A determinação implacável de Donald Trump em implementar as suas políticas transformou-as em "obrigações" que ameaçam os seus próximos três anos no cargo, e os seus aliados estão cada vez mais preocupados com o facto de ele se ter colocado numa situação sem saída.
A semana passada expôs as consequências do excesso de Trump — uma combinação de erros políticos e danos autoinfligidos que estão a afundar os seus números nas sondagens e a sua capacidade de obter apoio do Congresso.
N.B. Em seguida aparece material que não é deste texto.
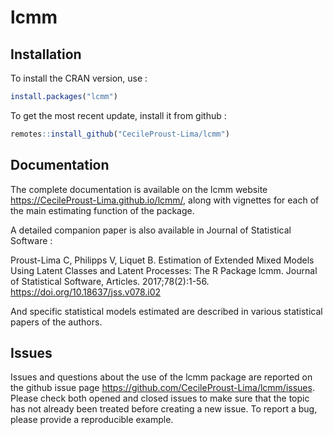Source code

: 
# lcmm


## Installation


To install the CRAN version, use :

``` r
install.packages("lcmm")
```

To get the most recent update, install it from github :

``` r
remotes::install_github("CecileProust-Lima/lcmm")
```


## Documentation


The complete documentation is available on the lcmm website <https://CecileProust-Lima.github.io/lcmm/>, along with vignettes for each of the main estimating function of the package.

A detailed companion paper is also available in Journal of Statistical
Software :

Proust-Lima C, Philipps V, Liquet B. Estimation of Extended Mixed Models
Using Latent Classes and Latent Processes: The R Package lcmm. Journal
of Statistical Software, Articles. 2017;78(2):1-56.
<https://doi.org/10.18637/jss.v078.i02>

And specific statistical models estimated are described in various
statistical papers of the authors.


## Issues


Issues and questions about the use of the lcmm package are reported on the github issue page <https://github.com/CecileProust-Lima/lcmm/issues>.
Please check both opened and closed issues to make sure that the topic has not already been treated before creating a new issue. To report a bug, please provide a reproducible example.

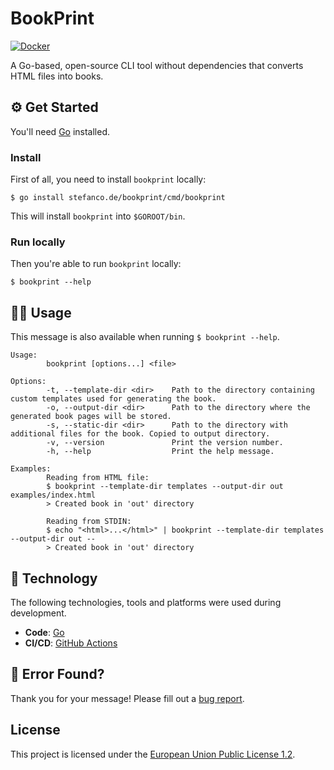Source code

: # BookPrint

[![Docker](../../actions/workflows/docker.yml/badge.svg)](../../actions/workflows/docker.yml)

A Go-based, open-source CLI tool without dependencies that converts HTML files into books.

## ⚙️ Get Started

You'll need [Go](https://go.dev) installed.

### Install

First of all, you need to install `bookprint` locally:

```shell
$ go install stefanco.de/bookprint/cmd/bookprint
```

This will install `bookprint` into `$GOROOT/bin`.

### Run locally

Then you're able to run `bookprint` locally:

```shell
$ bookprint --help
```

## 👨‍💻 Usage

This message is also available when running `$ bookprint --help`.

```text
Usage:
        bookprint [options...] <file>

Options:
        -t, --template-dir <dir>    Path to the directory containing custom templates used for generating the book.
        -o, --output-dir <dir>      Path to the directory where the generated book pages will be stored.
        -s, --static-dir <dir>      Path to the directory with additional files for the book. Copied to output directory.
        -v, --version               Print the version number.
        -h, --help                  Print the help message.

Examples:
        Reading from HTML file:
        $ bookprint --template-dir templates --output-dir out examples/index.html
        > Created book in 'out' directory

        Reading from STDIN:
        $ echo "<html>...</html>" | bookprint --template-dir templates --output-dir out --
        > Created book in 'out' directory
```

## 🔨 Technology

The following technologies, tools and platforms were used during development.

- **Code**: [Go](https://go.dev)
- **CI/CD**: [GitHub Actions](https://github.com/actions)

## 👷‍ Error Found?

Thank you for your message! Please fill out a [bug report](../../issues/new?assignees=&labels=&template=bug_report.md&title=).

## License

This project is licensed under the [European Union Public License 1.2](https://choosealicense.com/licenses/eupl-1.2/).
Um mercado de trabalho estagnado e preços de gasolina disparados alimentados pelo conflito com o Irão estão a devastar a economia. A súbita destituição da Secretária de Segurança Interna Kristi Noem lançou um holofote severo sobre a agenda de imigração profundamente impopular da administração. Os analistas de Wall Street estão agora a alertar que o aumento dos preços do petróleo pode desencadear estagflação, e a cascata de más notícias comprometeu a capacidade do GOP de manter os eleitores focados nas políticas da administração Trump supostamente concebidas para aliviar o aumento do custo de vida.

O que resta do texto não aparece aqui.